1. Have the website owner revert [bb4fb22](https://github.com/highlightjs/highlight.js/commit/bb4fb2291bcd7323e0e577b9abc00e89f2e2cf14) locally and compile your own bundle using an older version of Python.

Sounds reasonable.

2. Hypothetically, a patch could do something along the lines of converting the `\p` usage to a string so that it becomes a runtime error and not a syntax error. Then have a try/catch error somewhere to swallow this runtime error. But this is definitely not something I would want to be committed into core, website owners would have to patch their libraries themselves. This is just a fix so that the library loads but highlighting will still likely break.

Could be worth protecting these more esoteric expressions in some sort of safe guard, to avoid these types of errors.

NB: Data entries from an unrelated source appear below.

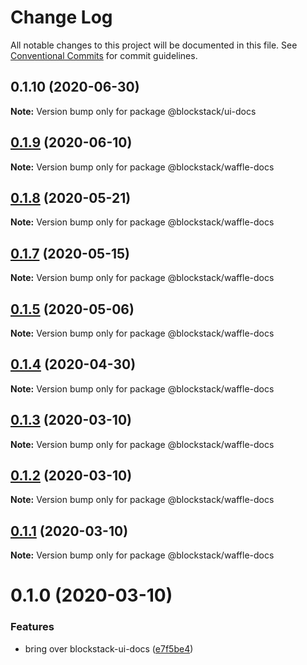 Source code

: # Change Log

All notable changes to this project will be documented in this file.
See [Conventional Commits](https://conventionalcommits.org) for commit guidelines.

## 0.1.10 (2020-06-30)

**Note:** Version bump only for package @blockstack/ui-docs





## [0.1.9](https://github.com/blockstack/ux/compare/@blockstack/waffle-docs@0.1.8...@blockstack/waffle-docs@0.1.9) (2020-06-10)

**Note:** Version bump only for package @blockstack/waffle-docs





## [0.1.8](https://github.com/blockstack/ux/compare/@blockstack/waffle-docs@0.1.7...@blockstack/waffle-docs@0.1.8) (2020-05-21)

**Note:** Version bump only for package @blockstack/waffle-docs





## [0.1.7](https://github.com/blockstack/ux/compare/@blockstack/waffle-docs@0.1.5...@blockstack/waffle-docs@0.1.7) (2020-05-15)

**Note:** Version bump only for package @blockstack/waffle-docs





## [0.1.5](https://github.com/blockstack/ux/compare/@blockstack/waffle-docs@0.1.4...@blockstack/waffle-docs@0.1.5) (2020-05-06)

**Note:** Version bump only for package @blockstack/waffle-docs





## [0.1.4](https://github.com/blockstack/ux/compare/@blockstack/waffle-docs@0.1.3...@blockstack/waffle-docs@0.1.4) (2020-04-30)

**Note:** Version bump only for package @blockstack/waffle-docs





## [0.1.3](https://github.com/blockstack/ux/compare/@blockstack/waffle-docs@0.1.2...@blockstack/waffle-docs@0.1.3) (2020-03-10)

**Note:** Version bump only for package @blockstack/waffle-docs





## [0.1.2](https://github.com/blockstack/ux/compare/@blockstack/waffle-docs@0.1.1...@blockstack/waffle-docs@0.1.2) (2020-03-10)

**Note:** Version bump only for package @blockstack/waffle-docs





## [0.1.1](https://github.com/blockstack/ux/compare/@blockstack/waffle-docs@0.1.0...@blockstack/waffle-docs@0.1.1) (2020-03-10)

**Note:** Version bump only for package @blockstack/waffle-docs





# 0.1.0 (2020-03-10)


### Features

* bring over blockstack-ui-docs ([e7f5be4](https://github.com/blockstack/ux/commit/e7f5be425717a7313a476ea3e8dededf9861bf4a))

But to be clear, you don't necessarily have to do anything about it. For me, regex101 has thousands of visitors every day, and I've only racked up a handful error reports over the past couple of weeks. If there is no easy/simple fix that is not counterproductive to the library/devs, I would urge you to let it be.

pkaminski commented 2 years ago

@pkaminski Could you confirm you're talking about a parse time error vs runtime error, yes?

Yes, this was a parse time error for me.

joshgoebel commented 2 years ago

@pkaminski Curious, what steps - if any - did you take (on your own) to resolve, or are you just telling those users to upgrade?

pkaminski commented 2 years ago

As reported above, I believe all (or nearly all) of the errors were from bots, hence no action was needed on my part. I am seeing occasional errors stemming from old mobile browsers, etc., but I ignore those as 1) mobile is not a primary target for my app and 2) my target audience of developers ought to know that using old browsers will cause sites to break and they should upgrade.

joshgoebel commented 2 years ago

Could be worth protecting these more esoteric expressions in some sort of safe guard,

I gave it a moments thought, but that leads to a rabbit hole of other things to consider - and all to support a tiny shrinking % who really should just upgrade. Other major browsers seems to have supported this since 2018 (early 2020 for Edge). Just seems Firefox was VERY late to the party on this one.

xianshenglu commented 1 year ago

Hi, just share my information which might help someone.

I'm using Angular@15 and highlight.js@11.7.0. I met this

"Invalid regular expression: //[A-Z_a-z\xAA\xB5\xBA\xC0-\x

because of highlighting Python code and updating from Angular@14.

My solution is to change .browserslistrc from

chrome > 60

to

chrome > 63

That's done!

Another reason is the usage of this code in python.js

const IDENT_RE = /[\p{XID_Start}_]\p{XID_Continue}*/u;

It will not work with chrome > 62 in .browserslistrc with Angular > 14.